Он дирижировал труппой до конца ее гастролей, однако «всерьез к себе как к дирижеру не относился» и по возвращении домой стал искать место виолончелиста. Даже продирижирова в Турине новой оперой Каталани «Эдмея», он вернулся в оркестр «Ла Скала», чтобы играть на виолончели в постановке «Отелло», с которым Джузеппе Верди возвращался после шестнадцатилетнего молчания в оперный театр. Под конец репетиции первого акта Тосканини, получив от соседа по яме толчок локтем, поднял взгляд и увидел, что все встали, а великий композитор подходит к нему, дабы раскритиковать его игру в заключительном любовном дуэте. Играйте громче, сказал Верди.
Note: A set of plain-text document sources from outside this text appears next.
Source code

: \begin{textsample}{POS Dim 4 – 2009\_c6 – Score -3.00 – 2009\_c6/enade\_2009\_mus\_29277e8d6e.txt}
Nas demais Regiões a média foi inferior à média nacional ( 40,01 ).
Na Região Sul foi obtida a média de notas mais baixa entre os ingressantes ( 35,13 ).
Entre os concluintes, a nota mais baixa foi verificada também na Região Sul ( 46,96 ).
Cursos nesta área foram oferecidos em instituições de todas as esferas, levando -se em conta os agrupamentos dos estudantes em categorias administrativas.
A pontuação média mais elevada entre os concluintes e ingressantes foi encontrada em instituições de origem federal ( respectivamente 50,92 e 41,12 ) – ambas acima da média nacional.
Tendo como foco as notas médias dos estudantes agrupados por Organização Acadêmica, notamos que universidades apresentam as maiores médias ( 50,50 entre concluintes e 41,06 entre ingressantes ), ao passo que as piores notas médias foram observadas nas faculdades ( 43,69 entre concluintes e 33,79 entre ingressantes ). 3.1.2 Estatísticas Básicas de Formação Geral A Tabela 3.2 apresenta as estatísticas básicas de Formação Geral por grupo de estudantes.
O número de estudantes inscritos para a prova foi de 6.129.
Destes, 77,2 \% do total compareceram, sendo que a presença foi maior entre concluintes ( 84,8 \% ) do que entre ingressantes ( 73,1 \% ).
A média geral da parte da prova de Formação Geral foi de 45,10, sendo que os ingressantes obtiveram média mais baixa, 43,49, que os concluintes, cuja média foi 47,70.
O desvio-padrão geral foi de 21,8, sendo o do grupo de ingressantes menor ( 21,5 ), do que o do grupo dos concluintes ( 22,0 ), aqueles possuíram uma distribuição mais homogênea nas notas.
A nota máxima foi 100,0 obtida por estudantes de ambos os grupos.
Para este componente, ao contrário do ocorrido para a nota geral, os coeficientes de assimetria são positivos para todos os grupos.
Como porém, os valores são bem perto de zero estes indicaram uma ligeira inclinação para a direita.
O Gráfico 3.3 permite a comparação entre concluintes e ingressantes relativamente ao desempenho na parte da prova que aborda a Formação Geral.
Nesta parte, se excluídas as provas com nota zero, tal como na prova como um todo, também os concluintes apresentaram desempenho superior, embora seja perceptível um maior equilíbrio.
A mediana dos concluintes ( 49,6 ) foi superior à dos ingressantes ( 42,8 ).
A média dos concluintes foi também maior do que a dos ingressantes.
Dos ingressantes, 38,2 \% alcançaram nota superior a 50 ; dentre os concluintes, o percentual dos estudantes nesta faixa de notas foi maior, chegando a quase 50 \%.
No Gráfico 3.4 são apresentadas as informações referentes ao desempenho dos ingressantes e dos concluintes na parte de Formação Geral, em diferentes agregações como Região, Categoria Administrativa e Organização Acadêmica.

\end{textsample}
Тосканини не стал говорить ему, что в партитуре это место снабжено пометкой piano.
Долгожданный «Отелло» был встречен взрывом патриотических страстей. Толпа на плечах отнесла композитора к его дому и всю ночь кричала под его окнами «ура!». Тосканини, уложив инструмент, помчался домой, вытащил Паолину из постели и закричал: «„Отелло“ — шедевр! Опустись на колени, мама, и скажи: „Viva Verdi!“’». Он нашел для себя любовь более сильную, чем материнская.
Итальянская опера, переживавшая пик плодовитости, дома у себя саботировалась апатией местной публики. Лучших певцов можно было услышать скорее в Париже или Санкт-Петербурге, чем в Риме или Милане, где неряшливая игра музыкантов, тщеславные дивы и личное соперничество словно вступили в заговор с целью сорвать постановку опер. В каждом итальянском городке имелся свой собственный оперный театр — в Турине их было в то время до дюжины, — однако оркестры набирались с бору по сосенке, отношение к ним было пренебрежительным, и даже в «Ла Скала» постоянного ансамбля не существовало. Посещение опер было общественным обычаем, музыкального значения лишенным. В счет шли только певцы, которым им дозволялось рисоваться и искажать музыку по собственному усмотрению. Верди страдал от этого всю свою жизнь. Его либретист и собрат, композитор Арриго Бойто молился вслух о появлении в стране дирижера, который очистил бы искусство, «замаранное, точно стены борделя». Человек, в Милане влиятельный, Арриго Бойто возлагал все надежды сначала на рано скончавшегося, беспутного Франко Фаччио, а после на 31-летнего Тосканини, для которого и добился — после десяти лет его бродяжьего существования — поста главного дирижера «Ла Скала».